**Work instruction**
Output each record below exactly as it stands, leaving out the pictures.

**Material for this task**
Content starts

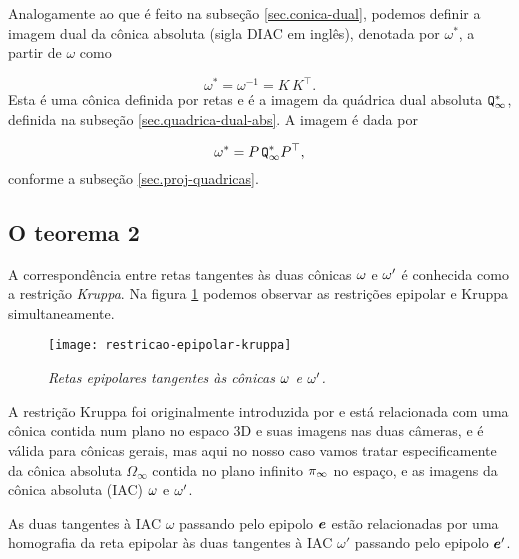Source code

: Analogamente ao que é feito na subseção \ref{sec.conica-dual}, podemos definir a imagem dual da cônica absoluta (sigla DIAC em inglês), denotada por $\omega^*$, a partir de $\omega$ como

\begin{equation*}
\omega^*=\omega^{-1}=K\,K^\top.
\end{equation*}
Esta é uma cônica definida por retas e é a imagem da quádrica dual absoluta ${\tt Q^*_\infty}$, definida na subseção \ref{sec.quadrica-dual-abs}. A imagem é dada por

\begin{equation*}
\omega^*=P\,{\tt Q^*_\infty}P^\top,
\end{equation*}
conforme a subseção \ref{sec.proj-quadricas}.\\

\subsection{O teorema 2}\label{sec.teorema-2}

A correspondência entre retas tangentes às duas cônicas ${\bf \omega}$ e ${\bf \omega'}$ é conhecida como a restrição \textit{Kruppa}. Na figura \ref{epipolar-kruppa} podemos observar as restrições epipolar e Kruppa simultaneamente.

\begin{figure}[!htb]
\centering
\texttt{[image: restricao-epipolar-kruppa]}
\caption{\textit{Retas epipolares tangentes às cônicas ${\bf \omega}$ e ${\bf \omega'}$.}}
\label{epipolar-kruppa}
\end{figure}

A restrição Kruppa foi originalmente introduzida por \cite{faugeras92} e está relacionada com uma cônica contida num plano no espaco 3D e suas imagens nas duas câmeras, e é válida para cônicas gerais, mas aqui no nosso caso vamos tratar especificamente da cônica absoluta $\Omega_\infty$ contida no plano infinito $\pi_\infty$ no espaço, e as imagens da cônica absoluta (IAC) ${\bf \omega}$ e ${\bf \omega'}$.

\begin{teorema}
As duas tangentes à IAC $\omega$ passando pelo epipolo $\boldsymbol{e}$ estão relacionadas por uma homografia da reta epipolar às duas tangentes à IAC $\omega'$ passando pelo epipolo $\boldsymbol{e}'$.
\end{teorema}

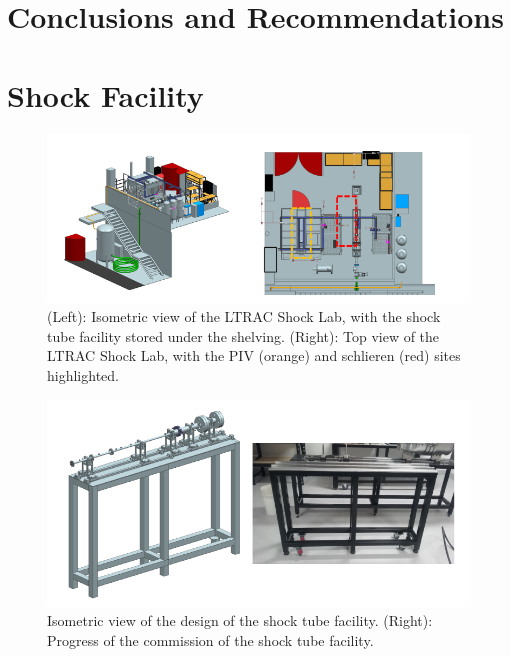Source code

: \newpage
\section{Conclusions and Recommendations}

\newpage



\normalsize
\newpage

\appendix
{}

\section{Shock Facility} \label{app:facility}

\begin{figure}[H] 
	\centering
	\includegraphics[width=1\textwidth]{fig10.PNG} 
	\caption{(Left): Isometric view of the LTRAC Shock Lab, with the shock tube facility stored under the
		shelving. (Right): Top view of the LTRAC Shock Lab, with the PIV (orange) and schlieren (red) sites
		highlighted.}
	\label{fig:10}
\end{figure}

\begin{figure}[H] 
	\centering
	\includegraphics[width=1\textwidth]{fig8.PNG} 
	\caption{Isometric view of the design of the shock tube facility. (Right): Progress of the commission
		of the shock tube facility.}
	\label{fig:8}
\end{figure}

Content ends

**Written solution**
Source code

: Analogamente ao que é feito na subseção \ref{sec.conica-dual}, podemos definir a imagem dual da cônica absoluta (sigla DIAC em inglês), denotada por $\omega^*$, a partir de $\omega$ como

\begin{equation*}
\omega^*=\omega^{-1}=K\,K^\top.
\end{equation*}
Esta é uma cônica definida por retas e é a imagem da quádrica dual absoluta ${\tt Q^*_\infty}$, definida na subseção \ref{sec.quadrica-dual-abs}. A imagem é dada por

\begin{equation*}
\omega^*=P\,{\tt Q^*_\infty}P^\top,
\end{equation*}
conforme a subseção \ref{sec.proj-quadricas}.\\

\subsection{O teorema 2}\label{sec.teorema-2}

A correspondência entre retas tangentes às duas cônicas ${\bf \omega}$ e ${\bf \omega'}$ é conhecida como a restrição \textit{Kruppa}. Na figura \ref{epipolar-kruppa} podemos observar as restrições epipolar e Kruppa simultaneamente.

\begin{figure}[!htb]
\centering
\texttt{[image: restricao-epipolar-kruppa]}
\caption{\textit{Retas epipolares tangentes às cônicas ${\bf \omega}$ e ${\bf \omega'}$.}}
\label{epipolar-kruppa}
\end{figure}

A restrição Kruppa foi originalmente introduzida por \cite{faugeras92} e está relacionada com uma cônica contida num plano no espaco 3D e suas imagens nas duas câmeras, e é válida para cônicas gerais, mas aqui no nosso caso vamos tratar especificamente da cônica absoluta $\Omega_\infty$ contida no plano infinito $\pi_\infty$ no espaço, e as imagens da cônica absoluta (IAC) ${\bf \omega}$ e ${\bf \omega'}$.

\begin{teorema}
As duas tangentes à IAC $\omega$ passando pelo epipolo $\boldsymbol{e}$ estão relacionadas por uma homografia da reta epipolar às duas tangentes à IAC $\omega'$ passando pelo epipolo $\boldsymbol{e}'$.
\end{teorema}

Source code

: \newpage
\section{Conclusions and Recommendations}

\newpage



\normalsize
\newpage

\appendix
{}

\section{Shock Facility} \label{app:facility}

\begin{figure}[H] 
	\centering
	\includegraphics[width=1\textwidth]{fig10.PNG} 
	\caption{(Left): Isometric view of the LTRAC Shock Lab, with the shock tube facility stored under the
		shelving. (Right): Top view of the LTRAC Shock Lab, with the PIV (orange) and schlieren (red) sites
		highlighted.}
	\label{fig:10}
\end{figure}

\begin{figure}[H] 
	\centering
	\includegraphics[width=1\textwidth]{fig8.PNG} 
	\caption{Isometric view of the design of the shock tube facility. (Right): Progress of the commission
		of the shock tube facility.}
	\label{fig:8}
\end{figure}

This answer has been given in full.